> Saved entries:
_ _ _ _ _
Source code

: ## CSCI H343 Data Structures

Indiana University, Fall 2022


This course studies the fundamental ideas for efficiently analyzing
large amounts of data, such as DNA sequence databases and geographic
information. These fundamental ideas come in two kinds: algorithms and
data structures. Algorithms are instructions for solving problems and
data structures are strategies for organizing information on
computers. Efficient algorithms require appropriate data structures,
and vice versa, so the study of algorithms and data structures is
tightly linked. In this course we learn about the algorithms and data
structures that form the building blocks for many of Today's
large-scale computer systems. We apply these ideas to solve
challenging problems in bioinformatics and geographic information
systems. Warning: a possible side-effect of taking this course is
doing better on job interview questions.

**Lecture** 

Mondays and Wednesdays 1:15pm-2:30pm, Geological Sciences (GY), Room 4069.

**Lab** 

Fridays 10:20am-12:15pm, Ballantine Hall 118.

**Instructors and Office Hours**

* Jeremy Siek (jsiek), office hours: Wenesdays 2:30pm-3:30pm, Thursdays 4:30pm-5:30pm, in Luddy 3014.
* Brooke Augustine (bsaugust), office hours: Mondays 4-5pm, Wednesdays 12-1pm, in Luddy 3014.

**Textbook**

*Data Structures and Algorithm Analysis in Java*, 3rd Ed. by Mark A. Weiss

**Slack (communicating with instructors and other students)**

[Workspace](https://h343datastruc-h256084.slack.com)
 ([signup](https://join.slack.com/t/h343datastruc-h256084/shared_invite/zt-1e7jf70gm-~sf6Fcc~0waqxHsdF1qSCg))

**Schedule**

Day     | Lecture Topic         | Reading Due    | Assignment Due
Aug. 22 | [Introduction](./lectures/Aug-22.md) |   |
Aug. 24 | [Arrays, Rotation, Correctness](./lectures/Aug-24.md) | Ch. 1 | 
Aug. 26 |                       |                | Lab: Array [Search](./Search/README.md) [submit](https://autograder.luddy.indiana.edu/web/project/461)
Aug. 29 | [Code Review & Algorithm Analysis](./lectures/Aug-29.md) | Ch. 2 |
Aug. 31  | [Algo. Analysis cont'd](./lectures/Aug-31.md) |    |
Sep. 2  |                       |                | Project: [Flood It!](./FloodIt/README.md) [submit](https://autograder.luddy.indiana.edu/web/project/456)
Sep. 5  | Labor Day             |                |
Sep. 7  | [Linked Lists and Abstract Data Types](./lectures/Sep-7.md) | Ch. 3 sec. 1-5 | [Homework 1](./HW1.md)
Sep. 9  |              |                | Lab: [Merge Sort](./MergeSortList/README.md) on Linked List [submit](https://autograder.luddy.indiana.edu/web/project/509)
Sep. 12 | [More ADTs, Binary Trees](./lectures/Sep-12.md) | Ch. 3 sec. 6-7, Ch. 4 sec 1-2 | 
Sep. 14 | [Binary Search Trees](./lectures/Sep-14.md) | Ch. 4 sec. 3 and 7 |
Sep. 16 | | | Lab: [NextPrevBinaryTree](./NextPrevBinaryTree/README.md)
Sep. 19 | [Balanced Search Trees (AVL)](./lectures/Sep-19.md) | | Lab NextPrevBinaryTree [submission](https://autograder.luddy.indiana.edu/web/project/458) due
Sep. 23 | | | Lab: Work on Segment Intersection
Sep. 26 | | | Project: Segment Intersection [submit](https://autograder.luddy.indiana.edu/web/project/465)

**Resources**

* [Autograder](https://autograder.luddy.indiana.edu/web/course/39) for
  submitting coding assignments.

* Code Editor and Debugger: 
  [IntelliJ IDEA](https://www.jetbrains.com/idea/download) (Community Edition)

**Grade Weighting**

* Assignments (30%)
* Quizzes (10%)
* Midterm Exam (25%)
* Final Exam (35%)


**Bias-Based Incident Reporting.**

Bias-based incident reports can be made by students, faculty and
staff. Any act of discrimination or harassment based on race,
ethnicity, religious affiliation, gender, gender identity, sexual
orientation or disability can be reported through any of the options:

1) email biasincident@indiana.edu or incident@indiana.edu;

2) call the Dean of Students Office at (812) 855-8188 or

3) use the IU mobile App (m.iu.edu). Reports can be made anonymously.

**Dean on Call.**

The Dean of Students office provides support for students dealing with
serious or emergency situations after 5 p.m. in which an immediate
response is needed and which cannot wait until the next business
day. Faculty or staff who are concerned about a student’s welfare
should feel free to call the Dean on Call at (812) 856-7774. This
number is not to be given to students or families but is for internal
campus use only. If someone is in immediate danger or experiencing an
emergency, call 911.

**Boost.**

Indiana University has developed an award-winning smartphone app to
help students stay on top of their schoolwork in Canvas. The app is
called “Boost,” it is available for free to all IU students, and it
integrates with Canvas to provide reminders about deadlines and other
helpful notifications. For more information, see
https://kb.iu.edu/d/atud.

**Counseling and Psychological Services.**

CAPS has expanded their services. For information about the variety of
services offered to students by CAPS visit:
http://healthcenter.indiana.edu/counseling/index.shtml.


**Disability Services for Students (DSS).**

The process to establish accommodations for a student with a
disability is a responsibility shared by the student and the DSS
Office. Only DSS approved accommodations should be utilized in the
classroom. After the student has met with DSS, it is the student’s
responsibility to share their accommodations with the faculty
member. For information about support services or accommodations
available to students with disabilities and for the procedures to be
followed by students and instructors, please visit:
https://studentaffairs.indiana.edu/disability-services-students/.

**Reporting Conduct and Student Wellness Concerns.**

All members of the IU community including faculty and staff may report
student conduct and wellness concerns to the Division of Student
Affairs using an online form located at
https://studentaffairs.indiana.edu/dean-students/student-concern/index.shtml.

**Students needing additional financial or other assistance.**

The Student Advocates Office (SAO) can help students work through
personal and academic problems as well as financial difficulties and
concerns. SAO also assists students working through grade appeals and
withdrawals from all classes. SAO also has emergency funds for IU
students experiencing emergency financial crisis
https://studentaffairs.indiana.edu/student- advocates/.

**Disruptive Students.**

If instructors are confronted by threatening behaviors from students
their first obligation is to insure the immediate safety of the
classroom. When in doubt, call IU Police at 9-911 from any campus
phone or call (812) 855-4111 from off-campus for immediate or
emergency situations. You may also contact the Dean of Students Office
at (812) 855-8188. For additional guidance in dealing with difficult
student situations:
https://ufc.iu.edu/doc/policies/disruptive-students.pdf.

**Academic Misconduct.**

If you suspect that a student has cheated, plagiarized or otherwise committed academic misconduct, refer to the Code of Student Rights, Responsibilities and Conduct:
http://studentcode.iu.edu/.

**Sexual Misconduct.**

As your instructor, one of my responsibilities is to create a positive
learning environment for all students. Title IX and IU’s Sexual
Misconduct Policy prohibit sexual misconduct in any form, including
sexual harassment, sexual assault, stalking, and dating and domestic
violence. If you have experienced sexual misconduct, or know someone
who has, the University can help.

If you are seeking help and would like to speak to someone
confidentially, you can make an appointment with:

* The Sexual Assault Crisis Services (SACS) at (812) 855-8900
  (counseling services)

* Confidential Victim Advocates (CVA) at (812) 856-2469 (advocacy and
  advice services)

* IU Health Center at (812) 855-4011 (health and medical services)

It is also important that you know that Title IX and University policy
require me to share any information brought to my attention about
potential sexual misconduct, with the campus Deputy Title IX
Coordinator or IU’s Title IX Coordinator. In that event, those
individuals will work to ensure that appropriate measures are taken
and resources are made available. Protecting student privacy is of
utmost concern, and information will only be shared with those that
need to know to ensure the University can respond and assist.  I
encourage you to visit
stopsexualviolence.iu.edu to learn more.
_ _ _ _ _
Having found the line with "at (812) 855-8900", transcribe it and each line after it to the end of the entries, with no other lines.

* The Sexual Assault Crisis Services (SACS) at (812) 855-8900
  (counseling services)

* Confidential Victim Advocates (CVA) at (812) 856-2469 (advocacy and
  advice services)

* IU Health Center at (812) 855-4011 (health and medical services)

It is also important that you know that Title IX and University policy
require me to share any information brought to my attention about
potential sexual misconduct, with the campus Deputy Title IX
Coordinator or IU’s Title IX Coordinator. In that event, those
individuals will work to ensure that appropriate measures are taken
and resources are made available. Protecting student privacy is of
utmost concern, and information will only be shared with those that
need to know to ensure the University can respond and assist.  I
encourage you to visit
stopsexualviolence.iu.edu to learn more.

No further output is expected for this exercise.